At some point, I fell behind and checked out of the learning process. I began to believe that I could not do the work, that it was beyond me. I filled in the blanks with straight lines on a series of assignments, which was the impetus of my summons.
Quite afraid, I approached her desk, knowing deep-down why I was there. With a mysteriously stern yet kind and reassuring face, Mrs. Norton asked: “I was going through everyone’s assignments and I found this.
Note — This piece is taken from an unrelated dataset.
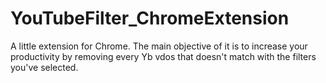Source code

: # YouTubeFilter_ChromeExtension
A little extension for Chrome. The main objective of it is to increase your productivity by removing every Yb vdos that doesn't match with the filters you've selected.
What is going on?” I was mum.
“Is everything okay at home?” “Yes,” I replied.
“Is this your best work?” “No.”
“If you needed help, why didn’t you ask?
Silence. “Are you afraid to ask questions?” A little more silence and then “Yes.”
“How come?” “I feel stupid when I ask questions.”
After this, my recall blurs, but at this point, she reassured me that it was always okay to ask questions, that it was part of learning, and not to worry what others—whether she or my peers—think about me. She let me know that she would always be there to support me when I raised my hand or asked questions of her personally. She told me that I was far more capable than what I was currently demonstrating.
In a word, she re-instilled within me a trust for the learning process and confidence in myself as a learner. As hackneyed as it sounds, from then on, I believed in myself, that I could learn, and when I had a question, she would be there to support me. Looking back, I gratefully recall how Mrs. Norton lived up to her special promise of support for the rest of the year, and I was forever changed as a learner.
I will never know if Mrs. Norton was a student of humanist psychologist Carl Rogers, but my experience is a validation of some of his work and understanding of the human person and what motivates them. All teachers—whether in a homeschool or brick and mortar school—set the tone for their classroom and thus design the environmental conditions for learning.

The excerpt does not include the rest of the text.